Legal Services and the Deaf & Hard of Hearing Community
~Authored by Brian Flieg
It is important for all Americans to have access to the legal services they may need. This includes many Americans who are protected by the Americans with Disabilities Act (ADA), particularly members of our Deaf and Hard of Hearing Community. There are many barriers to members of the Deaf Community from obtaining those services; but one of the largest barriers is the ability, or lack thereof, to form effective communication between the lawyer and his or her prospective client.
The ADA requires certain accommodations to ensure effective communication is delivered to the client. In the case of Deaf and hard of hearing individuals, this includes transcription services, real-time closed captioning, and qualified sign language interpreters. Due to the complex nature of legal services, effective communication likely requires the employment of a skilled sign language interpreter.

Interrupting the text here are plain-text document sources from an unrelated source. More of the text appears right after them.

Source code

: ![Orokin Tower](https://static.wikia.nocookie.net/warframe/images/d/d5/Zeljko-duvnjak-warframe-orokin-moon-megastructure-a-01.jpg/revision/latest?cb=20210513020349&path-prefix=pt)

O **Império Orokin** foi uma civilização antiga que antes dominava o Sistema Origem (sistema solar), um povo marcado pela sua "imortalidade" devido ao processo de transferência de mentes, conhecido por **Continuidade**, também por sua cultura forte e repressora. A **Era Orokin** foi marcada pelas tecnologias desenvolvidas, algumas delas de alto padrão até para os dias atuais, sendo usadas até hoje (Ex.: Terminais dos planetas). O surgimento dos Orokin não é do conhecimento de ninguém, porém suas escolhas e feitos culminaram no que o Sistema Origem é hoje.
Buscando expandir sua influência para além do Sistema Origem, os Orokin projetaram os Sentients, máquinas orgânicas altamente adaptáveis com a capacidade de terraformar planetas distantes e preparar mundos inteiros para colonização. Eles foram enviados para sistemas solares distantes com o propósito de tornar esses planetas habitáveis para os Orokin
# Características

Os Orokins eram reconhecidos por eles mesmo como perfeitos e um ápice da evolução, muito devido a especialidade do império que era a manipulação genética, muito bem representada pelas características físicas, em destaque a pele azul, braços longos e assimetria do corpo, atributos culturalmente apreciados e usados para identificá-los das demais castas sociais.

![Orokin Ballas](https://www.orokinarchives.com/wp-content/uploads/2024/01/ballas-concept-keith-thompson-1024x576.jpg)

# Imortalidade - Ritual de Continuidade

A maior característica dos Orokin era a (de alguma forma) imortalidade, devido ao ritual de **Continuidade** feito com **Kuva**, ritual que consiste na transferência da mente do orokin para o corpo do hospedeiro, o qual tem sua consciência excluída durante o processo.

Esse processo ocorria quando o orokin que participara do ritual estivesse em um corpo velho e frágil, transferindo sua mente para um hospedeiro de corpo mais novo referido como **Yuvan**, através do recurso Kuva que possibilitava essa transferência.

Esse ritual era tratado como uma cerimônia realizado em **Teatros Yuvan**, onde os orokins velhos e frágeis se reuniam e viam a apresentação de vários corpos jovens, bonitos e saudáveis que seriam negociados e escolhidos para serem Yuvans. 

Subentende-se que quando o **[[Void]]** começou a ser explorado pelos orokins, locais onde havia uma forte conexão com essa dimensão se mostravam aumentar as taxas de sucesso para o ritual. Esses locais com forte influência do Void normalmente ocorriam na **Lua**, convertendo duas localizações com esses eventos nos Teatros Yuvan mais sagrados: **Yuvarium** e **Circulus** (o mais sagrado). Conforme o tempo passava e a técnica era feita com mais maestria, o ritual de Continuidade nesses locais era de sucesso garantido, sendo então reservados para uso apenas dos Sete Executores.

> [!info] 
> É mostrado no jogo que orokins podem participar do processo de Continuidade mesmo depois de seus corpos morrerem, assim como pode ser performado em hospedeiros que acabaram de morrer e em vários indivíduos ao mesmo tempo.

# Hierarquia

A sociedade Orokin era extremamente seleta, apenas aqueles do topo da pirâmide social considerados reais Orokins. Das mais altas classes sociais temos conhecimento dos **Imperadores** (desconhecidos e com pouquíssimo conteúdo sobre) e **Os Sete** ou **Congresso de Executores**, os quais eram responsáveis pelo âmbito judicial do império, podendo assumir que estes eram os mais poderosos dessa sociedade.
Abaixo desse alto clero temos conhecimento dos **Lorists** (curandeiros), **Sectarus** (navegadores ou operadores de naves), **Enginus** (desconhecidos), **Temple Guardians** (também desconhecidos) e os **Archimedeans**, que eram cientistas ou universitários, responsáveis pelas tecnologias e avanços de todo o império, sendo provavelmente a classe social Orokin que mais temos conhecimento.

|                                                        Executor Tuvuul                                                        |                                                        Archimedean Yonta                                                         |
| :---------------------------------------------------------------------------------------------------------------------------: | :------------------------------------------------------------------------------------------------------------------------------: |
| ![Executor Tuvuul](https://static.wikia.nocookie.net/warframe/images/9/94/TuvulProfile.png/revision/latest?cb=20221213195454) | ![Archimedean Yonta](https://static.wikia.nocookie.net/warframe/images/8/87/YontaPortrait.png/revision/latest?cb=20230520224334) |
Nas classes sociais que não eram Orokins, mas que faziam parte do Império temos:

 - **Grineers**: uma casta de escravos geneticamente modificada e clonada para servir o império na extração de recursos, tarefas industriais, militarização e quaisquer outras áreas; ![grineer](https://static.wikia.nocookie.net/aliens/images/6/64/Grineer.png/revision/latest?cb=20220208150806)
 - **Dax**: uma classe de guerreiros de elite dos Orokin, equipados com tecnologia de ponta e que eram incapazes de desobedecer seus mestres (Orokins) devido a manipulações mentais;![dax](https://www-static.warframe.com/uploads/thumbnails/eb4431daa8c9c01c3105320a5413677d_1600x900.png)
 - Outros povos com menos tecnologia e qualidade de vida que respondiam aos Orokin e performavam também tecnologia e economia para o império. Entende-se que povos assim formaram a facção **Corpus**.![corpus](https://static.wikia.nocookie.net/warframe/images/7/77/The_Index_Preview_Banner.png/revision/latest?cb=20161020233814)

Part of the communication barrier lies in the complexity of the language of lawyers. The profession uses a separate dictionary – Black’s Law Dictionary – to help define certain terms that, without the ability to draw from context, may confuse attempts at delivering a message. Some already find it difficult to express legal concepts in layman’s terms, made that much more daunting by the fact that the client’s primary language is not English in an oral sense.
A Lawyer Providing Accommodations
To meet the legal services needs of the Deaf and hard of hearing community better, a lawyer needs to be willing to incorporate methods of effectively communicating with the client that would not otherwise be used in the firm. The lawyer should ascertain which auxiliary aids the client needs and which are appropriate for the situation. The method of communication preferred by one client may be out of the question for another client. Indeed, some clients may require only that you speak slower, remove distractions, or annunciate more with your lips (read more about Lip-Reading); while others may require a certified qualified sign language interpreter.
An exhaustive list of tips for successfully and effectively communicating with the client can go on for many pages, but I recommend that both prospective clients as well as other lawyers who are interested in serving the community review some of the guides that are available online.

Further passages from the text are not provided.